Sunday, January 25, 2015

The Role of Courage in Human Flourishing


What is the role of courage in promoting human flourishing? Since ancient times courage has been considered a virtue to cultivate that with other virtues contributes overall to happiness (eudaimonia). Aristotle designated courage as the best state of character in relation to feelings of fear and daring. As a mean good, the state of excess is foolhardiness (over-boldness) and the state of deficiency is cowardice (timidity, fearfulness). Aristotle outlined five types of courage as they play out in endurance of various dangers in society or one's context. There is "civic" courage which is based on a sense of shame; there is "military" or experienced courage, which is based on experience and knowledge of coping with them; another rests on "inexperience and ignorance", the kind that make children play with snakes; there is "expression of hope" which is based on one's previous success(es); and lastly "irrational passion" that may emerge because one is made bold by pain or frustration, e.g., love or rage. (Aristotle, The Eudemian Ethics)

The idea of valor, akin to courage, suggests engagement that is thoughtful in order to not shrink from threat, challenge, pain, or difficulty. While valor is more than bravery during physical threat, it expands to intellectual or emotional stances that are unpopular, difficult, or dangerous. It encompasses the capacity to uncouple the emotional and behavioral components of fear, to resist the urge to flee and face (distancing, isolation) the fearful situation.

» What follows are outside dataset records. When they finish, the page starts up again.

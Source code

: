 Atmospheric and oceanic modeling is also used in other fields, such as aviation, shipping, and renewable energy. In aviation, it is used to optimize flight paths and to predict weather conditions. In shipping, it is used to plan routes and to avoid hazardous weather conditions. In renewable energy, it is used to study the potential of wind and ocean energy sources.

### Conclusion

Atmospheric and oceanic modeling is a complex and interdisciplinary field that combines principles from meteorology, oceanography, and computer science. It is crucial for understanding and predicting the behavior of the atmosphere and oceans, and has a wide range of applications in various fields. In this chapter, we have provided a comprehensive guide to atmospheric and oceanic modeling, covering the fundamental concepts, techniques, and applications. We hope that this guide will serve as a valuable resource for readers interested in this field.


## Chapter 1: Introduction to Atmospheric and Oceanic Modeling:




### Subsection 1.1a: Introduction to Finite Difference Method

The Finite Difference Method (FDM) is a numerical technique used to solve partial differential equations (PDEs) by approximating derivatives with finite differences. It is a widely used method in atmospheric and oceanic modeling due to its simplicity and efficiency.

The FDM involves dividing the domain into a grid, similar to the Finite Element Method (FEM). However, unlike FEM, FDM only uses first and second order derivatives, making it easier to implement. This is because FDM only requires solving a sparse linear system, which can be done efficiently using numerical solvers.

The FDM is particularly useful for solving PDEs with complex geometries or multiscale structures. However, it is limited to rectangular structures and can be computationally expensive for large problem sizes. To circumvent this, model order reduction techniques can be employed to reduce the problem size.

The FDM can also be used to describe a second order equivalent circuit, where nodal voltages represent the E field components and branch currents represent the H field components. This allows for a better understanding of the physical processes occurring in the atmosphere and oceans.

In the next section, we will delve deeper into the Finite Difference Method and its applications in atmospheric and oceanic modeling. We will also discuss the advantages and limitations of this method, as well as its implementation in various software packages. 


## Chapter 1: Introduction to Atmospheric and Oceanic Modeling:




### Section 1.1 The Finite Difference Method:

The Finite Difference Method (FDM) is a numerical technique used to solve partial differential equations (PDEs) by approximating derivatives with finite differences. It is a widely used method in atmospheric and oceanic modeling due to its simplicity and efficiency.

Brené Brown, who has conducted important work with human vulnerability and shame, exhorts,
Rather than deny our vulnerability, we lean into both the beauty and agony of our shared humanity. Choosing courage does not mean that we’re unafraid, it means that we are brave enough to love despite the fear and uncertainty. . . When confronted with news of a stranger’s unimaginable pain – a suicide, an overdose, a protest for justice and basic dignity – we have two choices: We can choose to respond from fear or we can choose courage.

Brown provides five applicable examples of how to apply courage in our lives to promote whole-heartedness: 1. Asking for what you need, 2. Speaking your truth, 3. Owning your story, 4. Setting boundaries, 5. Reaching out for support.

We glean from the ancient to contemporary applications of the use the courage that its use for good should be  voluntary and not coerced action. It should involve judgment, i.e., some understanding of the risk and an acceptance of the consequences. At some level, a courageous person should have a disposition to take risks, yet must also overcome a tendency to take unconsidered risks. There is the awareness with courage that it requires the presence of danger, loss, risk, or potential injury. Earl Shelp “Without a sense of danger, risk, or vulnerability, there is no bravery in an act. Bravery is valuable because it allows people to dampen their immediate response to danger and evaluate the appropriate course of action. Bravery involves the mastery of fear.”

Courage is a necessary virtue or element of human capacity to face difficult challenges that are related to the relationships and circumstance that evoke fear and threat in and around us. In the face of challenges we can cower and be less human gravitating to our pseudo-self, or we can choose and develop with our sold (authentic) self the strength to name and tame the emotions of fear and dread and thus mobilize resources to help calm and act in a manner that achieves a higher good.

Sources:
Aristotle, The Eudemina Ethics, Transl. Anthony Kenny. New York: Oxford University Press, 2011.
Brené Brown, Daring Greatly: How the Courage to Be Vulnerable Transforms the Way We Live, Love, Parent and Lead. New York: Penguin Group, 2012)
Earl W. Shelp, “Courage: A Neglected Virtue in the Patient-Physician Relationship.” Social Science and Medicine, 18 (1984), 351–360.